Mathis, Sharon Bell (b. 1937), children's and young adult author, columnist, librarian, and educator. Sharon Bell Mathis's concern for the welfare of young people is evident in her career as a teacher and librarian, but closest to her heart is her role as author. Mathis explains that “I write to salute the strength in Black children and to say to them, ‘Stay strong, stay Black and stay alive’” (quoted in Something about the Author, vol. 3, 1987).
Born in Atlantic City, New Jersey, Mathis grew up in the Bedford-Stuyvesant area of Brooklyn, where she attended parochial schools. Her parents, John Willie and Alice Mary (Frazier) Bell, exposed her to a vast array of literary works and encouraged her to write poems, stories, and plays. Despite her affinity for this work, however, Mathis decided not to pursue a career as an author, believing that she would neither be able to make a living at it nor be as great a contributor as were Richard Wright and other authors whom she admired. In 1960, after graduating from Morgan State College (now Morgan State University) in Baltimore with a BA in sociology, Mathis began teaching.

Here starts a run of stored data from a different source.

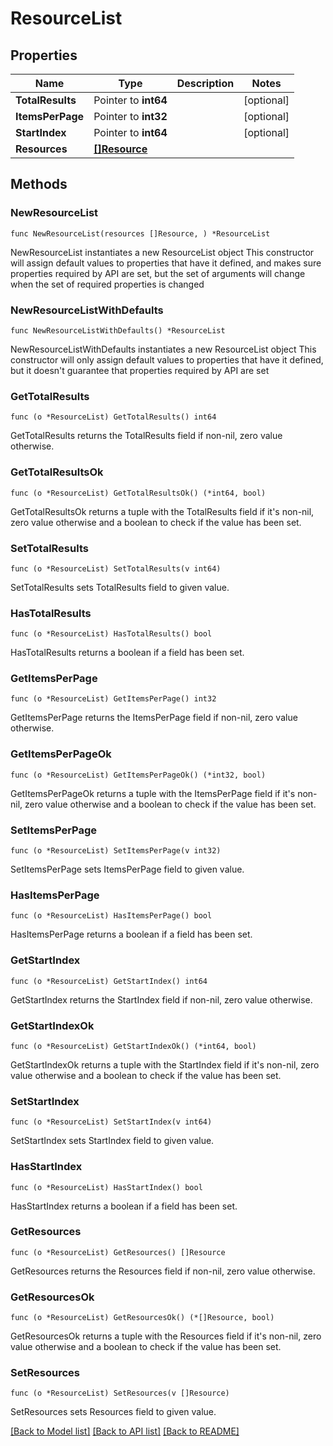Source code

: # ResourceList

## Properties

Name | Type | Description | Notes
------------ | ------------- | ------------- | -------------
**TotalResults** | Pointer to **int64** |  | [optional] 
**ItemsPerPage** | Pointer to **int32** |  | [optional] 
**StartIndex** | Pointer to **int64** |  | [optional] 
**Resources** | [**[]Resource**](Resource.md) |  | 

## Methods

### NewResourceList

`func NewResourceList(resources []Resource, ) *ResourceList`

NewResourceList instantiates a new ResourceList object
This constructor will assign default values to properties that have it defined,
and makes sure properties required by API are set, but the set of arguments
will change when the set of required properties is changed

### NewResourceListWithDefaults

`func NewResourceListWithDefaults() *ResourceList`

NewResourceListWithDefaults instantiates a new ResourceList object
This constructor will only assign default values to properties that have it defined,
but it doesn't guarantee that properties required by API are set

### GetTotalResults

`func (o *ResourceList) GetTotalResults() int64`

GetTotalResults returns the TotalResults field if non-nil, zero value otherwise.

### GetTotalResultsOk

`func (o *ResourceList) GetTotalResultsOk() (*int64, bool)`

GetTotalResultsOk returns a tuple with the TotalResults field if it's non-nil, zero value otherwise
and a boolean to check if the value has been set.

### SetTotalResults

`func (o *ResourceList) SetTotalResults(v int64)`

SetTotalResults sets TotalResults field to given value.

### HasTotalResults

`func (o *ResourceList) HasTotalResults() bool`

HasTotalResults returns a boolean if a field has been set.

### GetItemsPerPage

`func (o *ResourceList) GetItemsPerPage() int32`

GetItemsPerPage returns the ItemsPerPage field if non-nil, zero value otherwise.

### GetItemsPerPageOk

`func (o *ResourceList) GetItemsPerPageOk() (*int32, bool)`

GetItemsPerPageOk returns a tuple with the ItemsPerPage field if it's non-nil, zero value otherwise
and a boolean to check if the value has been set.

### SetItemsPerPage

`func (o *ResourceList) SetItemsPerPage(v int32)`

SetItemsPerPage sets ItemsPerPage field to given value.

### HasItemsPerPage

`func (o *ResourceList) HasItemsPerPage() bool`

HasItemsPerPage returns a boolean if a field has been set.

### GetStartIndex

`func (o *ResourceList) GetStartIndex() int64`

GetStartIndex returns the StartIndex field if non-nil, zero value otherwise.

### GetStartIndexOk

`func (o *ResourceList) GetStartIndexOk() (*int64, bool)`

GetStartIndexOk returns a tuple with the StartIndex field if it's non-nil, zero value otherwise
and a boolean to check if the value has been set.

### SetStartIndex

`func (o *ResourceList) SetStartIndex(v int64)`

SetStartIndex sets StartIndex field to given value.

### HasStartIndex

`func (o *ResourceList) HasStartIndex() bool`

HasStartIndex returns a boolean if a field has been set.

### GetResources

`func (o *ResourceList) GetResources() []Resource`

GetResources returns the Resources field if non-nil, zero value otherwise.

### GetResourcesOk

`func (o *ResourceList) GetResourcesOk() (*[]Resource, bool)`

GetResourcesOk returns a tuple with the Resources field if it's non-nil, zero value otherwise
and a boolean to check if the value has been set.

### SetResources

`func (o *ResourceList) SetResources(v []Resource)`

SetResources sets Resources field to given value.



[[Back to Model list]](../README.md#documentation-for-models) [[Back to API list]](../README.md#documentation-for-api-endpoints) [[Back to README]](../README.md)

1969 marked the beginning of her literary career when “The Fire Escape” was published in News Explorer and she was named director of the children's literature division of the newly formed D.C. Black Writers Workshop. A year later, Brooklyn Story (1970) appeared and two of her poems, “Ladies Magazine” and “R.S.V.P” were included in Nikki Giovanni's Night Comes Softly: An Anthology of Black Female Voices.
Mathis's second book, Sidewalk Story, was chosen as one of the Child Study Association of America's Children's Books of the Year. Her third, Teacup Full of Roses (1972), was chosen as one of the Child Study Association of America's Children's Books of the Year, one of the New York Times Best Books of the Year, one of the American Library Association's Best Young Adult Books, and was a runner-up for the Coretta Scott King Award. During this period, Mathis was also serving as a writer in residence at Howard University while at work on a biography of Ray Charles. Starting in 1972, she became the author of “Ebony Juniors Speak!,” a monthly column in Ebony Jr!, and “Society and Youth,” a biweekly column in Liteside: D.C. Buyers Guide.
The juvenile biography Ray Charles (1973) won the Coretta Scott King Award in 1974 and was the inspiration for her next book, Listen for the Fig Tree (1974). The Hundred Penny Box (1975), in which the main character, like Mathis's own grandfather, keeps a collection of pennies, was chosen as a Boston Globe-Horn Book Honor Book and was the basis for a children's film. Cartwheels (1977) focuses on three girls' attempts to change their lives by winning a gymnastics competition. There was a long hiatus until 1991, when Red Dog Blue Fly was published.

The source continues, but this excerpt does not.